*ACTIVITY*. Wherever "Usually" occurs in the entries, copy the line that holds it.

*DATASET EXTRACT*.
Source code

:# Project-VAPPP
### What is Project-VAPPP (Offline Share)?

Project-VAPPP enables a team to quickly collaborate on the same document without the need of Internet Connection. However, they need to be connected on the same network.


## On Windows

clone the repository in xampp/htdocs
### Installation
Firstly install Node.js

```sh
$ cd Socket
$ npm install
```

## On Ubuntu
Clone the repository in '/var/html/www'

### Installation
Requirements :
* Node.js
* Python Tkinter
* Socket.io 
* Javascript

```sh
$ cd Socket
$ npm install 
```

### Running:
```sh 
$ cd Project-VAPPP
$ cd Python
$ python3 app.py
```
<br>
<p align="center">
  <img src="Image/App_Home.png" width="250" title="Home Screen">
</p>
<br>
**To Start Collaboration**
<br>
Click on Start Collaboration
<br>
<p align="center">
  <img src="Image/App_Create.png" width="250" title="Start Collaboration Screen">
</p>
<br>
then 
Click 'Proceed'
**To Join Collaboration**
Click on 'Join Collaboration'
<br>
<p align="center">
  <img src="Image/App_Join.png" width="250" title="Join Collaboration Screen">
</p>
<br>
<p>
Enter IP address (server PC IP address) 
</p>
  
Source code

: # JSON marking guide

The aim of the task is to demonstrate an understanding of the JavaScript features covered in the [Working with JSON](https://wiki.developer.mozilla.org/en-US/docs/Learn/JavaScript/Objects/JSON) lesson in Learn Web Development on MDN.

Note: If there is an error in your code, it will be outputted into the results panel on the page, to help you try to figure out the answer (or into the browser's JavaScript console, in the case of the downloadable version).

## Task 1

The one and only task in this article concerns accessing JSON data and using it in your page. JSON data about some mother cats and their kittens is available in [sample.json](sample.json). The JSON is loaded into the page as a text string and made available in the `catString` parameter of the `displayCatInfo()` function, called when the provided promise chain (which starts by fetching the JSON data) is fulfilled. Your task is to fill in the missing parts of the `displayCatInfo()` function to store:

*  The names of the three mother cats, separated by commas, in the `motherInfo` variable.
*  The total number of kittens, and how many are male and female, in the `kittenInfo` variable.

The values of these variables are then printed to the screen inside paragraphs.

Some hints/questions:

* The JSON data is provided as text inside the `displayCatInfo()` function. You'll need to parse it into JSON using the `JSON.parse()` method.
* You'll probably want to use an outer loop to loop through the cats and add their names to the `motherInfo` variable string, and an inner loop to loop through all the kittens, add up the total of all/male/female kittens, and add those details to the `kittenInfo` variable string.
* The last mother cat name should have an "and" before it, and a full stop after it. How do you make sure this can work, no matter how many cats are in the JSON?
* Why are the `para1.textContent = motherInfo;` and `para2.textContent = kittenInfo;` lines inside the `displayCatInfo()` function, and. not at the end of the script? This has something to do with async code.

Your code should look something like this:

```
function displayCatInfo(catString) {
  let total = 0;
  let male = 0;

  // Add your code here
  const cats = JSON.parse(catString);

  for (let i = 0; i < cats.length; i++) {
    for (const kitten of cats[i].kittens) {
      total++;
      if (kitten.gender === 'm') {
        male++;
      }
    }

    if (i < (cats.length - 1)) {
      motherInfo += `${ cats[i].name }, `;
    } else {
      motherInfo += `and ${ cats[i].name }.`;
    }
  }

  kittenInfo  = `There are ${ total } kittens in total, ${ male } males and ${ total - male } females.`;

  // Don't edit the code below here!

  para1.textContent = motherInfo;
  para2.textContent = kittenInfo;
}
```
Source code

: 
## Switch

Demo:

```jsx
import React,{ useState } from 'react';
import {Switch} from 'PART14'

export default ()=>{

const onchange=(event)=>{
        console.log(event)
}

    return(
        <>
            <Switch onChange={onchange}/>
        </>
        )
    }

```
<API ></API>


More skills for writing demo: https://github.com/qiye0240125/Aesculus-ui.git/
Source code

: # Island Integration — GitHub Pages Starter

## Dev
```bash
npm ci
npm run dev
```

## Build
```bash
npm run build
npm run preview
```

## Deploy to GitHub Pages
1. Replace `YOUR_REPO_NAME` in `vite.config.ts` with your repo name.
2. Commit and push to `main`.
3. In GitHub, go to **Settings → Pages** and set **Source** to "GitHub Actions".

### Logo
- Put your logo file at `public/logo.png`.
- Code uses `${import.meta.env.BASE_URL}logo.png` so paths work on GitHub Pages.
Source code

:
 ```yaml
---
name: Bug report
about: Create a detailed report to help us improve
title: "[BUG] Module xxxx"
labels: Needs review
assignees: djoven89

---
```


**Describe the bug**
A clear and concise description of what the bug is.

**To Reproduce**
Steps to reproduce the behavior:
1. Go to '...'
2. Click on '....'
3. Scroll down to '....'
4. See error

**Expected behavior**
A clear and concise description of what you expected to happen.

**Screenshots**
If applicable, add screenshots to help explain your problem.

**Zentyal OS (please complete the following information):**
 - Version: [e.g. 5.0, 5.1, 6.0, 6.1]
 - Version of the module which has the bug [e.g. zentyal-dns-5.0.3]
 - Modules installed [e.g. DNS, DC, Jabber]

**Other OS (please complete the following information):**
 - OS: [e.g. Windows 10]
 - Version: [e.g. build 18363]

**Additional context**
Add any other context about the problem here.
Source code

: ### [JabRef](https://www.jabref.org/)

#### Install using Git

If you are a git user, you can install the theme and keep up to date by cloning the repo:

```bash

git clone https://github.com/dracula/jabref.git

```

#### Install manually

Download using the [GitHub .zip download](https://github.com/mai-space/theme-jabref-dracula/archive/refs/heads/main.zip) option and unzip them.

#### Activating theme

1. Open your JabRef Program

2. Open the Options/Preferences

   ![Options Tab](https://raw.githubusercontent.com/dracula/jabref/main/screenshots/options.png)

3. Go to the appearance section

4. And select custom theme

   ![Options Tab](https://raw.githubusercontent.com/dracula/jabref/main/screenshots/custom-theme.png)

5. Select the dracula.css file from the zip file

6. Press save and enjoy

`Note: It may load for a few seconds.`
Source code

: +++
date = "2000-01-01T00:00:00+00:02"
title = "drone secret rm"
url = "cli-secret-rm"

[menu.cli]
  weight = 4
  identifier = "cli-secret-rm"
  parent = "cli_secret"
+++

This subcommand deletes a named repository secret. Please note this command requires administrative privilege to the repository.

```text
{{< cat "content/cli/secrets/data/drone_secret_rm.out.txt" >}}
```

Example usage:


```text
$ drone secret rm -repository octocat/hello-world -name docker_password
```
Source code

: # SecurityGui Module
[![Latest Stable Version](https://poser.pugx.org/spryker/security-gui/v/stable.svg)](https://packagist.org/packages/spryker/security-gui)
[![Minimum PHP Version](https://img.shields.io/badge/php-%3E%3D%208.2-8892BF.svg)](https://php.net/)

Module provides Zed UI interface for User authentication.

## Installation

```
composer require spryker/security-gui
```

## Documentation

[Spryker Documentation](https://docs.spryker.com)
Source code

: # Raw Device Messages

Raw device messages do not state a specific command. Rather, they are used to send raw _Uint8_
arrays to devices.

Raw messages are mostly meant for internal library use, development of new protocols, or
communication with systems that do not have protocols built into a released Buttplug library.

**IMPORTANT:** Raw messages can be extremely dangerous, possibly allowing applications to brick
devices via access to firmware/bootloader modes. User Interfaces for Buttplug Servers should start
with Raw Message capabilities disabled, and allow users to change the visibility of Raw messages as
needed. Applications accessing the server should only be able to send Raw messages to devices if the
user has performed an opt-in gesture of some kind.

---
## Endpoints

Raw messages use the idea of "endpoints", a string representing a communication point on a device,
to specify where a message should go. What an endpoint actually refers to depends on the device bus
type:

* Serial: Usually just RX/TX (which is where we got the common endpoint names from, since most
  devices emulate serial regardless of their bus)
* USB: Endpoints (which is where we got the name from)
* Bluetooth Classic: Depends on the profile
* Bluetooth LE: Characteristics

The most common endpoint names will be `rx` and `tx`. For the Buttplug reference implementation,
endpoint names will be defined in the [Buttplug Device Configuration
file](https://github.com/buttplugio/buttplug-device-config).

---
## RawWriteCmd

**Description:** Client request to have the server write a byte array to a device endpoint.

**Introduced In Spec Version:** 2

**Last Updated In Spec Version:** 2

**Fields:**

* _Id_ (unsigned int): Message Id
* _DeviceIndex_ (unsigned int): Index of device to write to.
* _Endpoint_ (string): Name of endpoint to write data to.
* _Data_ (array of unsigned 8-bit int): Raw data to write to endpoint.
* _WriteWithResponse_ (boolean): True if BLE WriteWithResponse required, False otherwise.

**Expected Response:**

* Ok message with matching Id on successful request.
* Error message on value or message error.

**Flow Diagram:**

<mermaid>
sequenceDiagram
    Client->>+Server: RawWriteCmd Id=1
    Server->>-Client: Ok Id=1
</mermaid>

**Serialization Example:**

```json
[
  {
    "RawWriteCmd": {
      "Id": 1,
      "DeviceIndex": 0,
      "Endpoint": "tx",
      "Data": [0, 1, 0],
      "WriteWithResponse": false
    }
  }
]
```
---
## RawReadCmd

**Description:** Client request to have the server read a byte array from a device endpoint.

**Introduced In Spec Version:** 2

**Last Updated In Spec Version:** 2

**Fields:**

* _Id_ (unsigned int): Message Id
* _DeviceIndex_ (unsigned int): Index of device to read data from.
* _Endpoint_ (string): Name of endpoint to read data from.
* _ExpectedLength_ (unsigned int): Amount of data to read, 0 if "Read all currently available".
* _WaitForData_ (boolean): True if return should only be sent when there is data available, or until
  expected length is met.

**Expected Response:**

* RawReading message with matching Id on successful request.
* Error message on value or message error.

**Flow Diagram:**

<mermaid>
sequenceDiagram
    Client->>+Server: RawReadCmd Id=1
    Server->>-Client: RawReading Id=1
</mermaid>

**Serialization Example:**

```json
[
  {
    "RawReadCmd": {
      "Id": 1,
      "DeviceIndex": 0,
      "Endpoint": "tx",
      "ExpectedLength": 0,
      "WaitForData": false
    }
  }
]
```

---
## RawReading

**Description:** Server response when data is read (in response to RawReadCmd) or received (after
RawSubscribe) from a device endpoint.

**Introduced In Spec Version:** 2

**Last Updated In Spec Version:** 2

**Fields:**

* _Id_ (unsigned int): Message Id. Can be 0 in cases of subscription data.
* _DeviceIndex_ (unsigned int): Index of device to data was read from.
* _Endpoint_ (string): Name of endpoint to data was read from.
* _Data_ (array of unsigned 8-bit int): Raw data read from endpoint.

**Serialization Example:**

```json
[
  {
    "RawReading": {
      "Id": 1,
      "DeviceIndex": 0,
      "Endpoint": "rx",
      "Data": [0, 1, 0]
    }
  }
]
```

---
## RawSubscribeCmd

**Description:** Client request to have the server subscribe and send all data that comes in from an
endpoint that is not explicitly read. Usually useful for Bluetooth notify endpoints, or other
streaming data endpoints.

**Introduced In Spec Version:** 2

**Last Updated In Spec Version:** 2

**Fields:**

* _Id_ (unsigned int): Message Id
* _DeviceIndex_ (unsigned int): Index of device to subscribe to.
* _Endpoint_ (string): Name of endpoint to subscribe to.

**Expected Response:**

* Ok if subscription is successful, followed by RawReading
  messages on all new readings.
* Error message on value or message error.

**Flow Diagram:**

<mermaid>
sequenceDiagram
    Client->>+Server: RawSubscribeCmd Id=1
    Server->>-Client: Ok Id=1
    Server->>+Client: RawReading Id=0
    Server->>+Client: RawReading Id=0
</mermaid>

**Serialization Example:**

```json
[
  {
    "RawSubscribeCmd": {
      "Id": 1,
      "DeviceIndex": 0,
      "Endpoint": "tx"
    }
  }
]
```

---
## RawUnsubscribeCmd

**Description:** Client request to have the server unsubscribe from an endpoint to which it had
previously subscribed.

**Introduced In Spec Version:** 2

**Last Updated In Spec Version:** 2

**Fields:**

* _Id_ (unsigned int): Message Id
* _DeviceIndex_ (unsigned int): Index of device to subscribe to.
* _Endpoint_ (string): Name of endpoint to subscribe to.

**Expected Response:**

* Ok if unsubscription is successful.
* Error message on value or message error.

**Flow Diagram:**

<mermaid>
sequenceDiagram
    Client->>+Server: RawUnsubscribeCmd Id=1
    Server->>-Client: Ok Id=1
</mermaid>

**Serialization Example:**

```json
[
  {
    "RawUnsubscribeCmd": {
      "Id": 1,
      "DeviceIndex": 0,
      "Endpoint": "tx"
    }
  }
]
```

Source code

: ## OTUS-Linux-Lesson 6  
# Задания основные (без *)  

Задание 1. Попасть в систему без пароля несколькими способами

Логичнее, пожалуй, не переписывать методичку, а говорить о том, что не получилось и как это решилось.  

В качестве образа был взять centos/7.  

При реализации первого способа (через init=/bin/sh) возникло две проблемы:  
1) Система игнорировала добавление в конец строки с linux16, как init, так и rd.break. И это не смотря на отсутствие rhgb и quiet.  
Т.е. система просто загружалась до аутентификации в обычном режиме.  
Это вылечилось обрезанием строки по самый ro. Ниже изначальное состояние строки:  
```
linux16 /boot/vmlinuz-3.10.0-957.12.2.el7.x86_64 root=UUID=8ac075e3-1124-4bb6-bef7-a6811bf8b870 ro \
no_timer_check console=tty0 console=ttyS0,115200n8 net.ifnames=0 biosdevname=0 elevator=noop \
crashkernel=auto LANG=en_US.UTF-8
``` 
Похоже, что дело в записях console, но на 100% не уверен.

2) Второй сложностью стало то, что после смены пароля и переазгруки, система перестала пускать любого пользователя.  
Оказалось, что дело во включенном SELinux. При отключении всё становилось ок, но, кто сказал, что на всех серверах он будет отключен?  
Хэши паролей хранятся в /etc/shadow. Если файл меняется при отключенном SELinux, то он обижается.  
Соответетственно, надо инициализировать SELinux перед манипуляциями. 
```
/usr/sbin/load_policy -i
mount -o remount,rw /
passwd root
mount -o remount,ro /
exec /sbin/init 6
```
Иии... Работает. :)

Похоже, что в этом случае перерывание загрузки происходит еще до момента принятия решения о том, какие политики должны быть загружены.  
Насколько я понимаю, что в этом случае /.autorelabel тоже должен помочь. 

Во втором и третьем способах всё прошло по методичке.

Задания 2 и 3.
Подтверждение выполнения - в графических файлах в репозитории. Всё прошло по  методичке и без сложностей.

*RESULT*.
* Serial: Usually just RX/TX (which is where we got the common endpoint names from, since most
endpoint that is not explicitly read. Usually useful for Bluetooth notify endpoints, or other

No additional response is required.